Осенью 1979 Солоухин был в Штатах и предлагал приехать ко мне — а я отклонил. Любого другого “деревенщика” — сразу бы пригласил, а Солоухин — как будто приласкан властями? Обменялись мы письма по два. Я посмотрел его последнюю публицистику — написал ему: автор, печатающийся в СССР, в отвычке от подлинного выражения мыслей, невольно попускает себе много лет работать не в уровень, трудно сохранить его в рост с подлинными задачами.

Однако в 1980 Солоухин напечатал в “Гранях” два рассказа — “Колокол” и “Первое поручение”, из времён коллективизации, это был заметный и смелый шаг. И когда в марте 1984 о. Виктор Потапов позвонил нам из Вашингтона, что Солоухин в Штатах и снова хочет повидаться, — я согласился. Встретились мы тепло, сознавая себя писателями общей литературы (хотя вид у него с 1963 года стал довольно номенклатурный). Тут — и 22 марта, весеннее равноденствие, Аля “жаворонков” напекла. Это был для нас с Алей первый случай (кроме Евы, единожды) приезда к нам человека — прямо из СССР, советского гражданина, — необычное, волнующее впечатление, но и напоминание, как же условны все человеческие границы. А тайная книга его, о которой он намекал в письмах, оказалась — какое–то разоблачение советского режима, о которой покровитель Солоухина Леонид Леонов–де говорит: “атомная бомба”. Ох, не думаю. И такие бомбы — надо вовремя взрывать, а не ждать — чего? — Подарил я Солоухину своё собрание, как было, до 12-го тома, в малышках, — он повёз, и довёз. И никто б о нашей встрече не знал — если б не собственный его язык: кому–то рассказывал, дошло до начальства, его вызывали (и он потом тревожно сообщал через Париж; но обошлось). И вот, распространись такой слух, и опять: “русская партия” сколачивается!

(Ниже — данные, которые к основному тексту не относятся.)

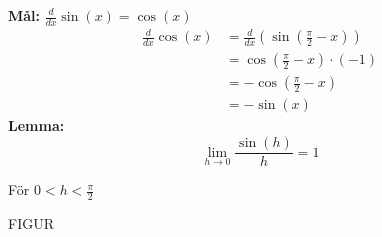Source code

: \textbf{Mål: } $\frac{d}{dx}\sin(x) = \cos(x)$
\begin{align*}
    \frac{d}{dx}\cos(x) &= \frac{d}{dx}(\sin(\frac{\pi}{2} - x)) \\
    &= \cos(\frac{\pi}{2}-x) \cdot (-1)\\
    &= -\cos(\frac{\pi}{2}-x)\\
    &= -\sin(x)
\end{align*}
\textbf{Lemma: }
\[
\lim\limits_{h \to 0}\frac{\sin(h)}{h} = 1
\]
\begin{bevis}
    För $0 < h < \frac{\pi}{2}$
    \begin{center}
        FIGUR
    \end{center}
\end{bevis}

Не один раз просил об интервью Жорж Нива — но каждый раз мне было почему–либо некстати и я отказывался. А между тем он был из паскалевской группы русистов, и несколько лет учился в Московском университете. И, ныне профессор Женевского университета, сохранил живую любовь к России; с большим вниманием и к моей работе. (Вдруг прислал мне удивительный снимок фрески в базилике на одном из венецианских островов: изображение красного колеса у подножья Божьего престола — как это понять? Кажется: “колесница Иезекииля”, символизирует силы небесные.) Он опубликовал по–французски монографию обо мне, отдельную книгу, все говорили, что удалась. В конце 1984 он прислал мне уже и русское издание.

Действительно, местами — острое художественное зрение, тонкая душевная угадка, какая даётся редкому критику; и — меткие общие заключения. (Хотя не пойму, что значит “галлюцинация реальности” у меня или где у меня “реализм избыточности”.)

Очень отчётливо — о композиции, ритме, о русской теме, органичной сроднённости с русским языком. Немало труда пришлось приложить Ниве и чтоб уточнить биографические факты (из–за физического удаления — тут неизбежные ошибки, изрядно), и немало же, чтоб, интуитивно, пробраться сквозь ходячие обо мне кривотолкования. (Часть и осталась: легенда, будто я потому так усиленно пишу, что это даёт мне надежду отсрочки от смерти; да якобы любование теократией; или ненависть к Плеханову.) Но — понял он моё положение между эмигрантщиной и мировой образованщиной, безвыходно обложенное неприязнью, и верно предрекает: “У Солженицына всё меньше шансов быть услышанным”.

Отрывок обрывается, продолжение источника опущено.